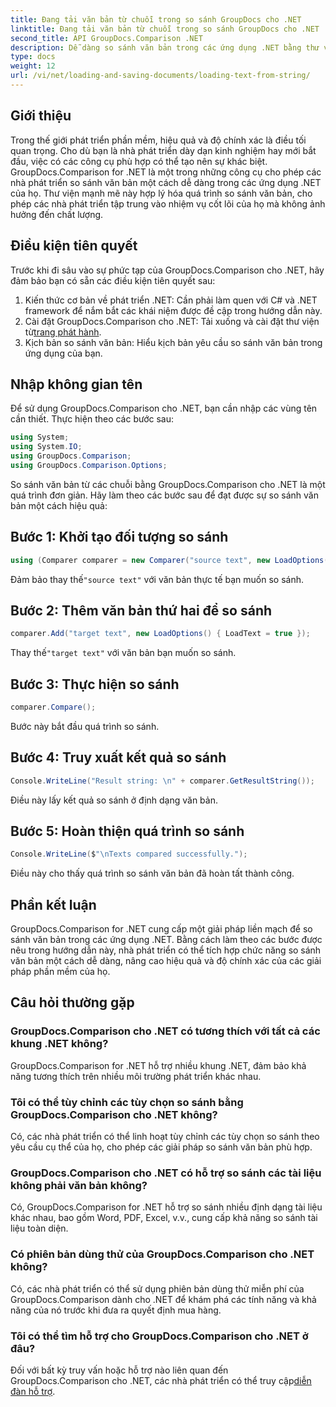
 ```yaml
---
title: Đang tải văn bản từ chuỗi trong so sánh GroupDocs cho .NET
linktitle: Đang tải văn bản từ chuỗi trong so sánh GroupDocs cho .NET
second_title: API GroupDocs.Comparison .NET
description: Dễ dàng so sánh văn bản trong các ứng dụng .NET bằng thư viện GroupDocs.Comparison. Nâng cao hiệu quả và độ chính xác với sự tích hợp liền mạch.
type: docs
weight: 12
url: /vi/net/loading-and-saving-documents/loading-text-from-string/
---
```

## Giới thiệu
Trong thế giới phát triển phần mềm, hiệu quả và độ chính xác là điều tối quan trọng. Cho dù bạn là nhà phát triển dày dạn kinh nghiệm hay mới bắt đầu, việc có các công cụ phù hợp có thể tạo nên sự khác biệt. GroupDocs.Comparison for .NET là một trong những công cụ cho phép các nhà phát triển so sánh văn bản một cách dễ dàng trong các ứng dụng .NET của họ. Thư viện mạnh mẽ này hợp lý hóa quá trình so sánh văn bản, cho phép các nhà phát triển tập trung vào nhiệm vụ cốt lõi của họ mà không ảnh hưởng đến chất lượng.
## Điều kiện tiên quyết
Trước khi đi sâu vào sự phức tạp của GroupDocs.Comparison cho .NET, hãy đảm bảo bạn có sẵn các điều kiện tiên quyết sau:
1. Kiến thức cơ bản về phát triển .NET: Cần phải làm quen với C# và .NET framework để nắm bắt các khái niệm được đề cập trong hướng dẫn này.
2.  Cài đặt GroupDocs.Comparison cho .NET: Tải xuống và cài đặt thư viện từ[trang phát hành](https://releases.groupdocs.com/comparison/net/).
3. Kịch bản so sánh văn bản: Hiểu kịch bản yêu cầu so sánh văn bản trong ứng dụng của bạn.

## Nhập không gian tên
Để sử dụng GroupDocs.Comparison cho .NET, bạn cần nhập các vùng tên cần thiết. Thực hiện theo các bước sau:

```csharp
using System;
using System.IO;
using GroupDocs.Comparison;
using GroupDocs.Comparison.Options;
```
So sánh văn bản từ các chuỗi bằng GroupDocs.Comparison cho .NET là một quá trình đơn giản. Hãy làm theo các bước sau để đạt được sự so sánh văn bản một cách hiệu quả:
## Bước 1: Khởi tạo đối tượng so sánh
```csharp
using (Comparer comparer = new Comparer("source text", new LoadOptions() { LoadText = true }))
```
 Đảm bảo thay thế`"source text"` với văn bản thực tế bạn muốn so sánh.
## Bước 2: Thêm văn bản thứ hai để so sánh
```csharp
comparer.Add("target text", new LoadOptions() { LoadText = true });
```
 Thay thế`"target text"` với văn bản bạn muốn so sánh.
## Bước 3: Thực hiện so sánh
```csharp
comparer.Compare();
```
Bước này bắt đầu quá trình so sánh.
## Bước 4: Truy xuất kết quả so sánh
```csharp
Console.WriteLine("Result string: \n" + comparer.GetResultString());
```
Điều này lấy kết quả so sánh ở định dạng văn bản.
## Bước 5: Hoàn thiện quá trình so sánh
```csharp
Console.WriteLine($"\nTexts compared successfully.");
```
Điều này cho thấy quá trình so sánh văn bản đã hoàn tất thành công.

## Phần kết luận
GroupDocs.Comparison for .NET cung cấp một giải pháp liền mạch để so sánh văn bản trong các ứng dụng .NET. Bằng cách làm theo các bước được nêu trong hướng dẫn này, nhà phát triển có thể tích hợp chức năng so sánh văn bản một cách dễ dàng, nâng cao hiệu quả và độ chính xác của các giải pháp phần mềm của họ.
## Câu hỏi thường gặp
### GroupDocs.Comparison cho .NET có tương thích với tất cả các khung .NET không?
GroupDocs.Comparison for .NET hỗ trợ nhiều khung .NET, đảm bảo khả năng tương thích trên nhiều môi trường phát triển khác nhau.
### Tôi có thể tùy chỉnh các tùy chọn so sánh bằng GroupDocs.Comparison cho .NET không?
Có, các nhà phát triển có thể linh hoạt tùy chỉnh các tùy chọn so sánh theo yêu cầu cụ thể của họ, cho phép các giải pháp so sánh văn bản phù hợp.
### GroupDocs.Comparison cho .NET có hỗ trợ so sánh các tài liệu không phải văn bản không?
Có, GroupDocs.Comparison for .NET hỗ trợ so sánh nhiều định dạng tài liệu khác nhau, bao gồm Word, PDF, Excel, v.v., cung cấp khả năng so sánh tài liệu toàn diện.
### Có phiên bản dùng thử của GroupDocs.Comparison cho .NET không?
Có, các nhà phát triển có thể sử dụng phiên bản dùng thử miễn phí của GroupDocs.Comparison dành cho .NET để khám phá các tính năng và khả năng của nó trước khi đưa ra quyết định mua hàng.
### Tôi có thể tìm hỗ trợ cho GroupDocs.Comparison cho .NET ở đâu?
 Đối với bất kỳ truy vấn hoặc hỗ trợ nào liên quan đến GroupDocs.Comparison cho .NET, các nhà phát triển có thể truy cập[diễn đàn hỗ trợ](https://forum.groupdocs.com/c/comparison/12).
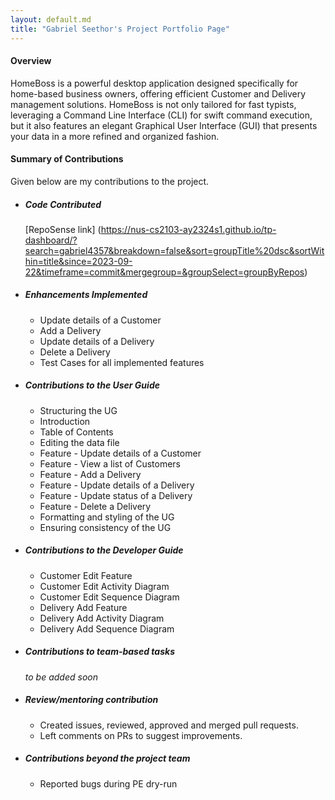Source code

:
 ```yaml
---
layout: default.md
title: "Gabriel Seethor's Project Portfolio Page"
---
```



#### Overview
HomeBoss is a powerful desktop application designed specifically for home-based business owners, offering 
efficient Customer and Delivery management solutions. HomeBoss is not only tailored for fast typists, 
leveraging a Command Line Interface (CLI) for swift command execution, but it also features an 
elegant Graphical User Interface (GUI) that presents your data in a more refined and organized fashion.

#### Summary of Contributions
Given below are my contributions to the project.

- ##### Code Contributed
  [RepoSense link] (https://nus-cs2103-ay2324s1.github.io/tp-dashboard/?search=gabriel4357&breakdown=false&sort=groupTitle%20dsc&sortWithin=title&since=2023-09-22&timeframe=commit&mergegroup=&groupSelect=groupByRepos)

- ##### Enhancements Implemented
    * Update details of a Customer 
    * Add a Delivery
    * Update details of a Delivery 
    * Delete a Delivery
    * Test Cases for all implemented features 
        

- ##### Contributions to the User Guide
    * Structuring the UG
    * Introduction
    * Table of Contents
    * Editing the data file 
    * Feature - Update details of a Customer
    * Feature - View a list of Customers
    * Feature - Add a Delivery
    * Feature - Update details of a Delivery
    * Feature - Update status of a Delivery
    * Feature - Delete a Delivery
    * Formatting and styling of the UG
    * Ensuring consistency of the UG 
 

- ##### Contributions to the Developer Guide
    * Customer Edit Feature
    * Customer Edit Activity Diagram 
    * Customer Edit Sequence Diagram
    * Delivery Add Feature
    * Delivery Add Activity Diagram
    * Delivery Add Sequence Diagram

- ##### Contributions to team-based tasks
  *to be added soon*

- ##### Review/mentoring contribution
    * Created issues, reviewed, approved and merged pull requests.
    * Left comments on PRs to suggest improvements.

- ##### Contributions beyond the project team
    * Reported bugs during PE dry-run
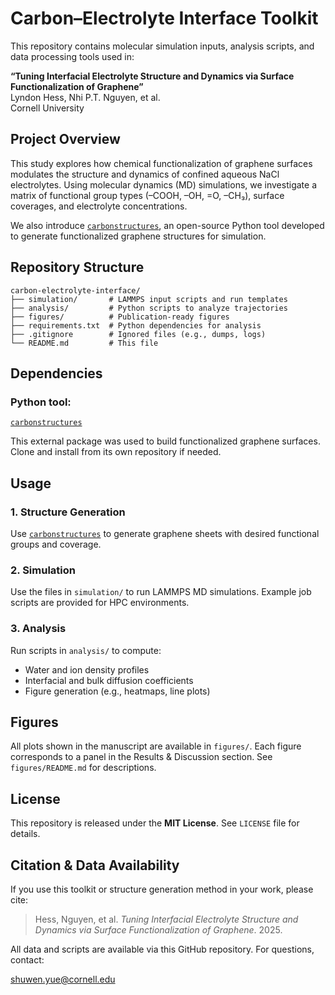 # Carbon–Electrolyte Interface Toolkit

This repository contains molecular simulation inputs, analysis scripts, and data processing tools used in:

**“Tuning Interfacial Electrolyte Structure and Dynamics via Surface Functionalization of Graphene”**  
Lyndon Hess, Nhi P.T. Nguyen, et al.  
Cornell University

## Project Overview

This study explores how chemical functionalization of graphene surfaces modulates the structure and dynamics of confined aqueous NaCl electrolytes. Using molecular dynamics (MD) simulations, we investigate a matrix of functional group types (–COOH, –OH, =O, –CH₃), surface coverages, and electrolyte concentrations.

We also introduce [`carbonstructures`](https://github.com/YueGroup/carbonstructures), an open-source Python tool developed to generate functionalized graphene structures for simulation.

## Repository Structure

```
carbon-electrolyte-interface/
├── simulation/       # LAMMPS input scripts and run templates
├── analysis/         # Python scripts to analyze trajectories
├── figures/          # Publication-ready figures
├── requirements.txt  # Python dependencies for analysis
├── .gitignore        # Ignored files (e.g., dumps, logs)
└── README.md         # This file
```

## Dependencies

### Python tool: 
[`carbonstructures`](https://github.com/YueGroup/carbonstructures)

This external package was used to build functionalized graphene surfaces. Clone and install from its own repository if needed.

## Usage

### 1. Structure Generation
Use [`carbonstructures`](https://github.com/YueGroup/carbonstructures) to generate graphene sheets with desired functional groups and coverage.

### 2. Simulation
Use the files in `simulation/` to run LAMMPS MD simulations. Example job scripts are provided for HPC environments.

### 3. Analysis
Run scripts in `analysis/` to compute:
- Water and ion density profiles
- Interfacial and bulk diffusion coefficients
- Figure generation (e.g., heatmaps, line plots)

## Figures

All plots shown in the manuscript are available in `figures/`. Each figure corresponds to a panel in the Results & Discussion section. See `figures/README.md` for descriptions.

## License

This repository is released under the **MIT License**. See `LICENSE` file for details.

## Citation & Data Availability

If you use this toolkit or structure generation method in your work, please cite:

> Hess, Nguyen, et al. *Tuning Interfacial Electrolyte Structure and Dynamics via Surface Functionalization of Graphene*. 2025.

All data and scripts are available via this GitHub repository. For questions, contact:

[shuwen.yue@cornell.edu](mailto:shuwen.yue@cornell.edu)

__________________________________________________

## Exercise directions
If a line in the records holds the string "your", copy it.

## Output for this task
elegant Graphical User Interface (GUI) that presents your data in a more refined and organized fashion.
If you use this toolkit or structure generation method in your work, please cite:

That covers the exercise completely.